Bio: Robert J. Lefkowitz is an Investigator of the Howard Hughes Medical Institute, the James B. Duke Professor of Medicine and a Professor of Biochemistry at the Duke University Medical Center in Durham, N.C. Dr. Lefkowitz was born in New York City and received his M.D. from Columbia University where he did his internship and residency. He then moved for two years to the NIH and the National Institute of Arthritis and Metabolic Disease as a Clinical and Research Associate. He left there to come to Boston for three years to continue his research at the Departments of Medicine and of Cardiology at Mass General and to teach at the Harvard Medical School. It was from there that he moved to Duke to begin his career as an Associate Professor of Medicine and an Assistant Professor of Biochemistry in 1973.
Dr. Lefkowitz has received many awards since he began his research career. See attached list. He is a member of the Institute of Medicine, the American Academy of Arts and Sciences and the National Academy of Sciences on whose council he now serves.

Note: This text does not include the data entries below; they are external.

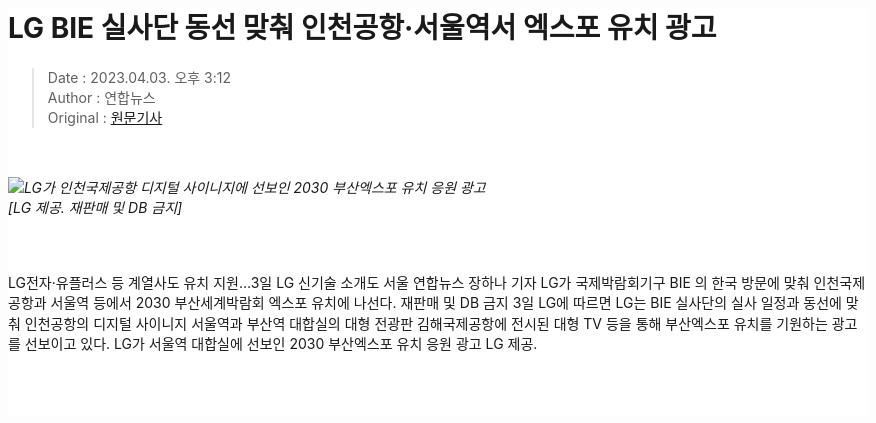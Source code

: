   
# LG BIE 실사단 동선 맞춰 인천공항·서울역서 엑스포 유치 광고  
  
> Date : 2023.04.03. 오후 3:12  
> Author : 연합뉴스  
> Original : [원문기사](https://n.news.naver.com/mnews/article/001/0013856375?sid=102)  
<br/>  
  
<img src="https://imgnews.pstatic.net/image/001/2023/04/03/AKR20230403105000003_02_i_P4_20230403151234241.jpg?type=w647" id="img1"></img><em class="img_desc">LG가 인천국제공항 디지털 사이니지에 선보인 2030 부산엑스포 유치 응원 광고<br/>[LG 제공. 재판매 및 DB 금지]</em>  
<br/><br/>  
  
LG전자·유플러스 등 계열사도 유치 지원…3일 LG 신기술 소개도 서울 연합뉴스 장하나 기자 LG가 국제박람회기구 BIE 의 한국 방문에 맞춰 인천국제공항과 서울역 등에서 2030 부산세계박람회 엑스포 유치에 나선다.
재판매 및 DB 금지 3일 LG에 따르면 LG는 BIE 실사단의 실사 일정과 동선에 맞춰 인천공항의 디지털 사이니지 서울역과 부산역 대합실의 대형 전광판 김해국제공항에 전시된 대형 TV 등을 통해 부산엑스포 유치를 기원하는 광고를 선보이고 있다.
LG가 서울역 대합실에 선보인 2030 부산엑스포 유치 응원 광고 LG 제공.  
<br/><br/><br/>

Talk Title: Signal Transduction by ß-arrestins and GRKs
Abstract: Dr. Lefkowitz's research interest focuses on the elucidation of the molecular and regulatory properties controlling the function of G protein coupled receptors, such as the adrenergic receptors. In addition to studying the structure of the receptors he has isolated and characterized enzymes and proteins involved in desensitization of the receptors as well as in novel signaling pathways emanating from the receptors. Recently his lab has demonstrated that seven transmembrane receptors signal through ß-arrestins and GRKs in addition to the canical G protein mechanism.